Directions for this task ▸ Transcribe the records verbatim, images excluded.

[Document images with source code]
+ + + + +

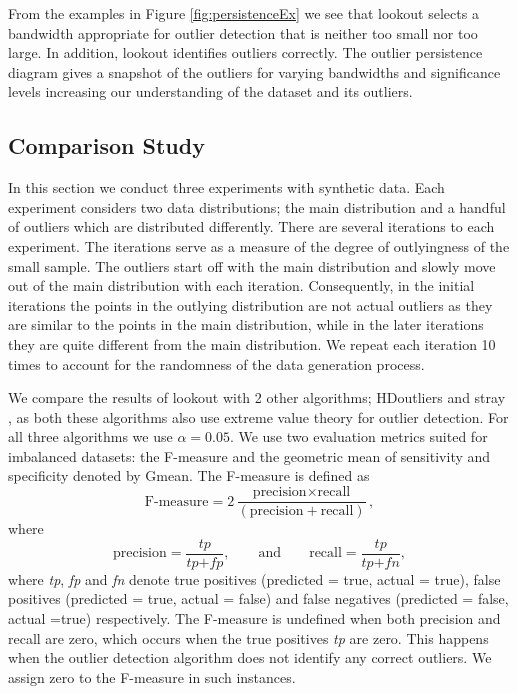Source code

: \documentclass[11pt,a4paper,]{article}
\theoremstyle{definition}
\theoremstyle{definition}
\theoremstyle{definition}
\theoremstyle{remark}
\begin{document}
From the examples in Figure \ref{fig:persistenceEx} we see that lookout selects a bandwidth appropriate for outlier detection that is neither too small nor too large. In addition, lookout identifies outliers correctly. The outlier persistence diagram gives a snapshot of the outliers for varying bandwidths and significance levels increasing our understanding of the dataset and its outliers.

\hypertarget{sec:SyntheticComparison}{%
\subsection{Comparison Study}\label{sec:SyntheticComparison}}

In this section we conduct three experiments with synthetic data. Each experiment considers two data distributions; the main distribution and a handful of outliers which are distributed differently. There are several iterations to each experiment. The iterations serve as a measure of the degree of outlyingness of the small sample. The outliers start off with the main distribution and slowly move out of the main distribution with each iteration. Consequently, in the initial iterations the points in the outlying distribution are not actual outliers as they are similar to the points in the main distribution, while in the later iterations they are quite different from the main distribution. We repeat each iteration 10 times to account for the randomness of the data generation process.

We compare the results of lookout with 2 other algorithms; HDoutliers \autocite{wilkinson2017visualizing} and stray \autocite{stray}, as both these algorithms also use extreme value theory for outlier detection. For all three algorithms we use \(\alpha = 0.05\). We use two evaluation metrics suited for imbalanced datasets: the F-measure and the geometric mean of sensitivity and specificity denoted by Gmean. The F-measure is defined as
\begin{equation}\label{eq:fmeasure}
    \text{F-measure} = 2\frac{\text{precision} \times \text{recall}}{\left( \text{precision} + \text{recall} \right) }  ,
\end{equation}
where
\begin{equation}\label{eq:pr}
    \text{precision} = \frac{ \textit{tp} }{\textit{tp} + \textit{fp}}  , \qquad \text{and} \qquad \text{recall} = \frac{\textit{tp}}{\textit{tp} + \textit{fn}}  ,
\end{equation}
where \emph{tp}, \emph{fp} and \emph{fn} denote true positives (predicted = true, actual = true), false positives (predicted = true, actual = false) and false negatives (predicted = false, actual =true) respectively. The F-measure is undefined when both precision and recall are zero, which occurs when the true positives \emph{tp} are zero. This happens when the outlier detection algorithm does not identify any correct outliers. We assign zero to the F-measure in such instances.
\end{document}
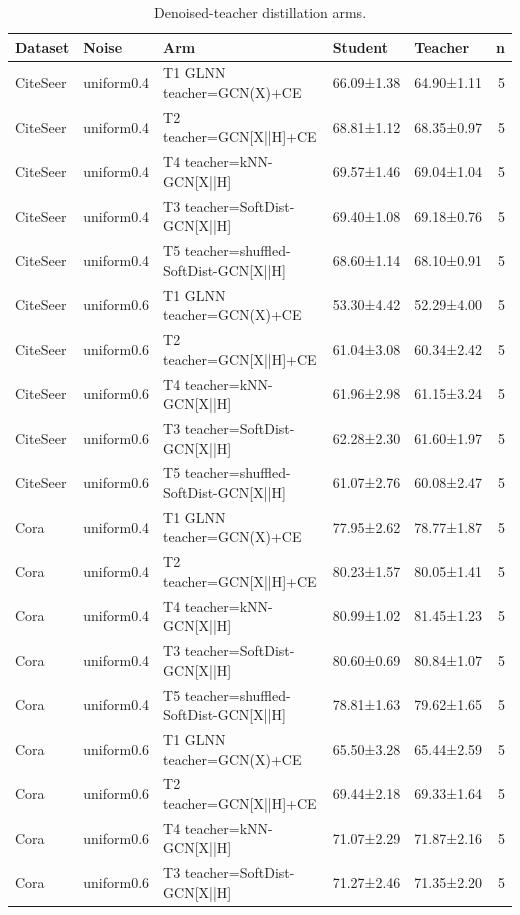 \begin{table}[t]
\centering
\caption{Denoised-teacher distillation arms.}
\label{tab:distill-arms}
\begin{tabular}{lllllr}
\toprule
Dataset & Noise & Arm & Student & Teacher & n \\
\midrule
CiteSeer & uniform0.4 & T1 GLNN teacher=GCN(X)+CE & 66.09±1.38 & 64.90±1.11 & 5 \\
CiteSeer & uniform0.4 & T2 teacher=GCN[X||H]+CE & 68.81±1.12 & 68.35±0.97 & 5 \\
CiteSeer & uniform0.4 & T4 teacher=kNN-GCN[X||H] & 69.57±1.46 & 69.04±1.04 & 5 \\
CiteSeer & uniform0.4 & T3 teacher=SoftDist-GCN[X||H] & 69.40±1.08 & 69.18±0.76 & 5 \\
CiteSeer & uniform0.4 & T5 teacher=shuffled-SoftDist-GCN[X||H] & 68.60±1.14 & 68.10±0.91 & 5 \\
CiteSeer & uniform0.6 & T1 GLNN teacher=GCN(X)+CE & 53.30±4.42 & 52.29±4.00 & 5 \\
CiteSeer & uniform0.6 & T2 teacher=GCN[X||H]+CE & 61.04±3.08 & 60.34±2.42 & 5 \\
CiteSeer & uniform0.6 & T4 teacher=kNN-GCN[X||H] & 61.96±2.98 & 61.15±3.24 & 5 \\
CiteSeer & uniform0.6 & T3 teacher=SoftDist-GCN[X||H] & 62.28±2.30 & 61.60±1.97 & 5 \\
CiteSeer & uniform0.6 & T5 teacher=shuffled-SoftDist-GCN[X||H] & 61.07±2.76 & 60.08±2.47 & 5 \\
Cora & uniform0.4 & T1 GLNN teacher=GCN(X)+CE & 77.95±2.62 & 78.77±1.87 & 5 \\
Cora & uniform0.4 & T2 teacher=GCN[X||H]+CE & 80.23±1.57 & 80.05±1.41 & 5 \\
Cora & uniform0.4 & T4 teacher=kNN-GCN[X||H] & 80.99±1.02 & 81.45±1.23 & 5 \\
Cora & uniform0.4 & T3 teacher=SoftDist-GCN[X||H] & 80.60±0.69 & 80.84±1.07 & 5 \\
Cora & uniform0.4 & T5 teacher=shuffled-SoftDist-GCN[X||H] & 78.81±1.63 & 79.62±1.65 & 5 \\
Cora & uniform0.6 & T1 GLNN teacher=GCN(X)+CE & 65.50±3.28 & 65.44±2.59 & 5 \\
Cora & uniform0.6 & T2 teacher=GCN[X||H]+CE & 69.44±2.18 & 69.33±1.64 & 5 \\
Cora & uniform0.6 & T4 teacher=kNN-GCN[X||H] & 71.07±2.29 & 71.87±2.16 & 5 \\
Cora & uniform0.6 & T3 teacher=SoftDist-GCN[X||H] & 71.27±2.46 & 71.35±2.20 & 5 \\

\end{tabular}
\end{table}
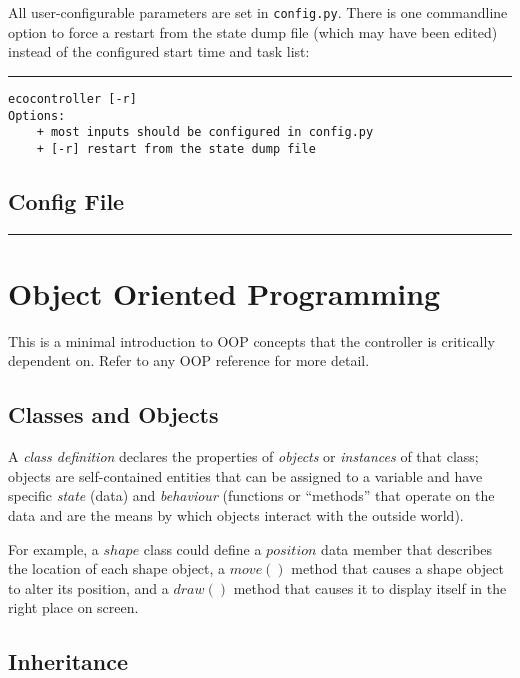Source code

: \documentclass[11pt,a4paper]{report}
\begin{document}
All user-configurable parameters are set in \verb#config.py#. There is
one commandline option to force a restart from the state dump file
(which may have been edited) instead of the configured start time and
task list:

\lstset{language=sh}

\noindent
\rule{5cm}{.2mm}
\begin{lstlisting}
ecocontroller [-r]
Options:
    + most inputs should be configured in config.py
    + [-r] restart from the state dump file
\end{lstlisting}

\lstset{language=Python}

\section{Config File}

\noindent
\rule{5cm}{.2mm}


\appendix

\chapter{Object Oriented Programming}

This is a minimal introduction to OOP concepts that the controller is
critically dependent on. Refer to any OOP reference for more detail.

\section{Classes and Objects}

A {\em class definition} declares the properties of {\em objects} or
{\em instances} of that class; objects are self-contained entities that
can be assigned to a variable and have specific {\em state} (data) and
{\em behaviour} (functions or ``methods'' that operate on the data and
are the means by which objects interact with the outside world).    

For example, a $shape$ class could define a $position$ data member that
describes the location of each shape object, a $move()$ method that
causes a shape object to alter its position, and a $draw()$ method that
causes it to display itself in the right place on screen.

\section{Inheritance}
\end{document}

+ + + + +

Result for this task ▸
Source code

: \documentclass[11pt,a4paper,]{article}
\theoremstyle{definition}
\theoremstyle{definition}
\theoremstyle{definition}
\theoremstyle{remark}
\begin{document}
From the examples in Figure \ref{fig:persistenceEx} we see that lookout selects a bandwidth appropriate for outlier detection that is neither too small nor too large. In addition, lookout identifies outliers correctly. The outlier persistence diagram gives a snapshot of the outliers for varying bandwidths and significance levels increasing our understanding of the dataset and its outliers.

\hypertarget{sec:SyntheticComparison}{%
\subsection{Comparison Study}\label{sec:SyntheticComparison}}

In this section we conduct three experiments with synthetic data. Each experiment considers two data distributions; the main distribution and a handful of outliers which are distributed differently. There are several iterations to each experiment. The iterations serve as a measure of the degree of outlyingness of the small sample. The outliers start off with the main distribution and slowly move out of the main distribution with each iteration. Consequently, in the initial iterations the points in the outlying distribution are not actual outliers as they are similar to the points in the main distribution, while in the later iterations they are quite different from the main distribution. We repeat each iteration 10 times to account for the randomness of the data generation process.

We compare the results of lookout with 2 other algorithms; HDoutliers \autocite{wilkinson2017visualizing} and stray \autocite{stray}, as both these algorithms also use extreme value theory for outlier detection. For all three algorithms we use \(\alpha = 0.05\). We use two evaluation metrics suited for imbalanced datasets: the F-measure and the geometric mean of sensitivity and specificity denoted by Gmean. The F-measure is defined as
\begin{equation}\label{eq:fmeasure}
    \text{F-measure} = 2\frac{\text{precision} \times \text{recall}}{\left( \text{precision} + \text{recall} \right) }  ,
\end{equation}
where
\begin{equation}\label{eq:pr}
    \text{precision} = \frac{ \textit{tp} }{\textit{tp} + \textit{fp}}  , \qquad \text{and} \qquad \text{recall} = \frac{\textit{tp}}{\textit{tp} + \textit{fn}}  ,
\end{equation}
where \emph{tp}, \emph{fp} and \emph{fn} denote true positives (predicted = true, actual = true), false positives (predicted = true, actual = false) and false negatives (predicted = false, actual =true) respectively. The F-measure is undefined when both precision and recall are zero, which occurs when the true positives \emph{tp} are zero. This happens when the outlier detection algorithm does not identify any correct outliers. We assign zero to the F-measure in such instances.
\end{document}
 \begin{table}[t]
\centering
\caption{Denoised-teacher distillation arms.}
\label{tab:distill-arms}
\begin{tabular}{lllllr}
\toprule
Dataset & Noise & Arm & Student & Teacher & n \\
\midrule
CiteSeer & uniform0.4 & T1 GLNN teacher=GCN(X)+CE & 66.09±1.38 & 64.90±1.11 & 5 \\
CiteSeer & uniform0.4 & T2 teacher=GCN[X||H]+CE & 68.81±1.12 & 68.35±0.97 & 5 \\
CiteSeer & uniform0.4 & T4 teacher=kNN-GCN[X||H] & 69.57±1.46 & 69.04±1.04 & 5 \\
CiteSeer & uniform0.4 & T3 teacher=SoftDist-GCN[X||H] & 69.40±1.08 & 69.18±0.76 & 5 \\
CiteSeer & uniform0.4 & T5 teacher=shuffled-SoftDist-GCN[X||H] & 68.60±1.14 & 68.10±0.91 & 5 \\
CiteSeer & uniform0.6 & T1 GLNN teacher=GCN(X)+CE & 53.30±4.42 & 52.29±4.00 & 5 \\
CiteSeer & uniform0.6 & T2 teacher=GCN[X||H]+CE & 61.04±3.08 & 60.34±2.42 & 5 \\
CiteSeer & uniform0.6 & T4 teacher=kNN-GCN[X||H] & 61.96±2.98 & 61.15±3.24 & 5 \\
CiteSeer & uniform0.6 & T3 teacher=SoftDist-GCN[X||H] & 62.28±2.30 & 61.60±1.97 & 5 \\
CiteSeer & uniform0.6 & T5 teacher=shuffled-SoftDist-GCN[X||H] & 61.07±2.76 & 60.08±2.47 & 5 \\
Cora & uniform0.4 & T1 GLNN teacher=GCN(X)+CE & 77.95±2.62 & 78.77±1.87 & 5 \\
Cora & uniform0.4 & T2 teacher=GCN[X||H]+CE & 80.23±1.57 & 80.05±1.41 & 5 \\
Cora & uniform0.4 & T4 teacher=kNN-GCN[X||H] & 80.99±1.02 & 81.45±1.23 & 5 \\
Cora & uniform0.4 & T3 teacher=SoftDist-GCN[X||H] & 80.60±0.69 & 80.84±1.07 & 5 \\
Cora & uniform0.4 & T5 teacher=shuffled-SoftDist-GCN[X||H] & 78.81±1.63 & 79.62±1.65 & 5 \\
Cora & uniform0.6 & T1 GLNN teacher=GCN(X)+CE & 65.50±3.28 & 65.44±2.59 & 5 \\
Cora & uniform0.6 & T2 teacher=GCN[X||H]+CE & 69.44±2.18 & 69.33±1.64 & 5 \\
Cora & uniform0.6 & T4 teacher=kNN-GCN[X||H] & 71.07±2.29 & 71.87±2.16 & 5 \\
Cora & uniform0.6 & T3 teacher=SoftDist-GCN[X||H] & 71.27±2.46 & 71.35±2.20 & 5 \\

\end{tabular}
\end{table}
Source code

: \documentclass[11pt,a4paper]{report}
\begin{document}
All user-configurable parameters are set in \verb#config.py#. There is
one commandline option to force a restart from the state dump file
(which may have been edited) instead of the configured start time and
task list:

\lstset{language=sh}

\noindent
\rule{5cm}{.2mm}
\begin{lstlisting}
ecocontroller [-r]
Options:
    + most inputs should be configured in config.py
    + [-r] restart from the state dump file
\end{lstlisting}

\lstset{language=Python}

\section{Config File}

\noindent
\rule{5cm}{.2mm}


\appendix

\chapter{Object Oriented Programming}

This is a minimal introduction to OOP concepts that the controller is
critically dependent on. Refer to any OOP reference for more detail.

\section{Classes and Objects}

A {\em class definition} declares the properties of {\em objects} or
{\em instances} of that class; objects are self-contained entities that
can be assigned to a variable and have specific {\em state} (data) and
{\em behaviour} (functions or ``methods'' that operate on the data and
are the means by which objects interact with the outside world).    

For example, a $shape$ class could define a $position$ data member that
describes the location of each shape object, a $move()$ method that
causes a shape object to alter its position, and a $draw()$ method that
causes it to display itself in the right place on screen.

\section{Inheritance}
\end{document}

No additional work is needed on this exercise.